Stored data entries
__________________________________________________
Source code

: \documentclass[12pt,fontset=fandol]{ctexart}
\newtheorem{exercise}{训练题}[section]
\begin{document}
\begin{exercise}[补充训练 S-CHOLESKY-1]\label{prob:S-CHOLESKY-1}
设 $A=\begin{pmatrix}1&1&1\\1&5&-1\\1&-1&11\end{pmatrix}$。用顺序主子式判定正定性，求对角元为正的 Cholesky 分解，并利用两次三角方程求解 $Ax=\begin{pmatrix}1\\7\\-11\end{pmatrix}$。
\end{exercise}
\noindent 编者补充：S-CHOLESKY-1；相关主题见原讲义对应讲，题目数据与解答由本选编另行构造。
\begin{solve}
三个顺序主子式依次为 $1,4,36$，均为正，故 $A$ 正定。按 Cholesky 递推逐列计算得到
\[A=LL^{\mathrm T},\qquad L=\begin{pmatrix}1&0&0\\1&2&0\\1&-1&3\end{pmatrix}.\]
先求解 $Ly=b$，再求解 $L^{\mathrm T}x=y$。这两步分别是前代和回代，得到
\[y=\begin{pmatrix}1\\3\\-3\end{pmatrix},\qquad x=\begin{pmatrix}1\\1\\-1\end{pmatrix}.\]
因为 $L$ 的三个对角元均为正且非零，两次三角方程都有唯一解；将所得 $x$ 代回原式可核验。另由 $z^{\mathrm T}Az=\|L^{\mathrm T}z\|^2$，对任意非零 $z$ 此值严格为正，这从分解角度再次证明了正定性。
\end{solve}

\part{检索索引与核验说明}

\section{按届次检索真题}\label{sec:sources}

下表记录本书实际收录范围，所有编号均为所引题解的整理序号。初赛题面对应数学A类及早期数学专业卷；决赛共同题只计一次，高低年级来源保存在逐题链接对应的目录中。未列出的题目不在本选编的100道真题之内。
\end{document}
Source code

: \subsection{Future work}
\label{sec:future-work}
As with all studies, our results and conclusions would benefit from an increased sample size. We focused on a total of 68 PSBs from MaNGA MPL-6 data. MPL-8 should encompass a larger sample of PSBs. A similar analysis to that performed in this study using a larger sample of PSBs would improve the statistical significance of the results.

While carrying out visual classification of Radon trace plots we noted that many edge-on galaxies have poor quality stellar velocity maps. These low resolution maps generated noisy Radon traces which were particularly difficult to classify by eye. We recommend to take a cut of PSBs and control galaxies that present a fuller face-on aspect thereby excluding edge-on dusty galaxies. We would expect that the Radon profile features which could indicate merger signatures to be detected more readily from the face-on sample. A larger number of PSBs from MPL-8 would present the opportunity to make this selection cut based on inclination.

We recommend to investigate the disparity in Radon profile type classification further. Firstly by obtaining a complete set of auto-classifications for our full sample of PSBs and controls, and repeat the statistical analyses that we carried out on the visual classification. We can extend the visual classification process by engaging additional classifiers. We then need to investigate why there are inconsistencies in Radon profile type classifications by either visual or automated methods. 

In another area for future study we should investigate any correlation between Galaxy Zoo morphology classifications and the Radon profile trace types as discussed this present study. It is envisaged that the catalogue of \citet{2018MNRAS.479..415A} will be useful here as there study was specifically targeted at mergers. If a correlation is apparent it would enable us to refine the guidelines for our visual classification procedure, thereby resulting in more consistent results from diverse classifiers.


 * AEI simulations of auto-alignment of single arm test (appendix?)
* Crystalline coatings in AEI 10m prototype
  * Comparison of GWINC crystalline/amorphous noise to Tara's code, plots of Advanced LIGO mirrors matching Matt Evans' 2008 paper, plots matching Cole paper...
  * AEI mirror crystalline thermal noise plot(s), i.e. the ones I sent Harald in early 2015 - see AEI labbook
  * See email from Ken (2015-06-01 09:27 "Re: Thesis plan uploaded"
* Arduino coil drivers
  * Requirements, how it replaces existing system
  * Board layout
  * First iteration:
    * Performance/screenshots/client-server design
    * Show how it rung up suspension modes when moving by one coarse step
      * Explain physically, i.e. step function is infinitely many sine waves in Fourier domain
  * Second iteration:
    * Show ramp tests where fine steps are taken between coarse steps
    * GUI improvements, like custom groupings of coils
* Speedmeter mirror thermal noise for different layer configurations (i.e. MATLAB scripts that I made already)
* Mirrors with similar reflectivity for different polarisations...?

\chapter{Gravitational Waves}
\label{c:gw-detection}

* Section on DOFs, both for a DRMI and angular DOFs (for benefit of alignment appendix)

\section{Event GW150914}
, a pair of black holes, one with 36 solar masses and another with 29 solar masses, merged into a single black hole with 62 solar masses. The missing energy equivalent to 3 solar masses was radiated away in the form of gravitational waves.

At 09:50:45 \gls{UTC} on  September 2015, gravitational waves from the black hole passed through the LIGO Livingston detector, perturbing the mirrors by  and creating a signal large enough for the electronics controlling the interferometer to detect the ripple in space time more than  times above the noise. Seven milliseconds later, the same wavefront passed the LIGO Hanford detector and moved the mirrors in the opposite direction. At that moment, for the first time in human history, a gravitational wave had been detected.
__________________________________________________
Could you write out every entry above exactly as it appears?

▶ **TASK OUTPUT**:
Source code

: \documentclass[12pt,fontset=fandol]{ctexart}
\newtheorem{exercise}{训练题}[section]
\begin{document}
\begin{exercise}[补充训练 S-CHOLESKY-1]\label{prob:S-CHOLESKY-1}
设 $A=\begin{pmatrix}1&1&1\\1&5&-1\\1&-1&11\end{pmatrix}$。用顺序主子式判定正定性，求对角元为正的 Cholesky 分解，并利用两次三角方程求解 $Ax=\begin{pmatrix}1\\7\\-11\end{pmatrix}$。
\end{exercise}
\noindent 编者补充：S-CHOLESKY-1；相关主题见原讲义对应讲，题目数据与解答由本选编另行构造。
\begin{solve}
三个顺序主子式依次为 $1,4,36$，均为正，故 $A$ 正定。按 Cholesky 递推逐列计算得到
\[A=LL^{\mathrm T},\qquad L=\begin{pmatrix}1&0&0\\1&2&0\\1&-1&3\end{pmatrix}.\]
先求解 $Ly=b$，再求解 $L^{\mathrm T}x=y$。这两步分别是前代和回代，得到
\[y=\begin{pmatrix}1\\3\\-3\end{pmatrix},\qquad x=\begin{pmatrix}1\\1\\-1\end{pmatrix}.\]
因为 $L$ 的三个对角元均为正且非零，两次三角方程都有唯一解；将所得 $x$ 代回原式可核验。另由 $z^{\mathrm T}Az=\|L^{\mathrm T}z\|^2$，对任意非零 $z$ 此值严格为正，这从分解角度再次证明了正定性。
\end{solve}

\part{检索索引与核验说明}

\section{按届次检索真题}\label{sec:sources}

下表记录本书实际收录范围，所有编号均为所引题解的整理序号。初赛题面对应数学A类及早期数学专业卷；决赛共同题只计一次，高低年级来源保存在逐题链接对应的目录中。未列出的题目不在本选编的100道真题之内。
\end{document}
Source code

: \subsection{Future work}
\label{sec:future-work}
As with all studies, our results and conclusions would benefit from an increased sample size. We focused on a total of 68 PSBs from MaNGA MPL-6 data. MPL-8 should encompass a larger sample of PSBs. A similar analysis to that performed in this study using a larger sample of PSBs would improve the statistical significance of the results.

While carrying out visual classification of Radon trace plots we noted that many edge-on galaxies have poor quality stellar velocity maps. These low resolution maps generated noisy Radon traces which were particularly difficult to classify by eye. We recommend to take a cut of PSBs and control galaxies that present a fuller face-on aspect thereby excluding edge-on dusty galaxies. We would expect that the Radon profile features which could indicate merger signatures to be detected more readily from the face-on sample. A larger number of PSBs from MPL-8 would present the opportunity to make this selection cut based on inclination.

We recommend to investigate the disparity in Radon profile type classification further. Firstly by obtaining a complete set of auto-classifications for our full sample of PSBs and controls, and repeat the statistical analyses that we carried out on the visual classification. We can extend the visual classification process by engaging additional classifiers. We then need to investigate why there are inconsistencies in Radon profile type classifications by either visual or automated methods. 

In another area for future study we should investigate any correlation between Galaxy Zoo morphology classifications and the Radon profile trace types as discussed this present study. It is envisaged that the catalogue of \citet{2018MNRAS.479..415A} will be useful here as there study was specifically targeted at mergers. If a correlation is apparent it would enable us to refine the guidelines for our visual classification procedure, thereby resulting in more consistent results from diverse classifiers.


 * AEI simulations of auto-alignment of single arm test (appendix?)
* Crystalline coatings in AEI 10m prototype
  * Comparison of GWINC crystalline/amorphous noise to Tara's code, plots of Advanced LIGO mirrors matching Matt Evans' 2008 paper, plots matching Cole paper...
  * AEI mirror crystalline thermal noise plot(s), i.e. the ones I sent Harald in early 2015 - see AEI labbook
  * See email from Ken (2015-06-01 09:27 "Re: Thesis plan uploaded"
* Arduino coil drivers
  * Requirements, how it replaces existing system
  * Board layout
  * First iteration:
    * Performance/screenshots/client-server design
    * Show how it rung up suspension modes when moving by one coarse step
      * Explain physically, i.e. step function is infinitely many sine waves in Fourier domain
  * Second iteration:
    * Show ramp tests where fine steps are taken between coarse steps
    * GUI improvements, like custom groupings of coils
* Speedmeter mirror thermal noise for different layer configurations (i.e. MATLAB scripts that I made already)
* Mirrors with similar reflectivity for different polarisations...?

\chapter{Gravitational Waves}
\label{c:gw-detection}

* Section on DOFs, both for a DRMI and angular DOFs (for benefit of alignment appendix)

\section{Event GW150914}
, a pair of black holes, one with 36 solar masses and another with 29 solar masses, merged into a single black hole with 62 solar masses. The missing energy equivalent to 3 solar masses was radiated away in the form of gravitational waves.

At 09:50:45 \gls{UTC} on  September 2015, gravitational waves from the black hole passed through the LIGO Livingston detector, perturbing the mirrors by  and creating a signal large enough for the electronics controlling the interferometer to detect the ripple in space time more than  times above the noise. Seven milliseconds later, the same wavefront passed the LIGO Hanford detector and moved the mirrors in the opposite direction. At that moment, for the first time in human history, a gravitational wave had been detected.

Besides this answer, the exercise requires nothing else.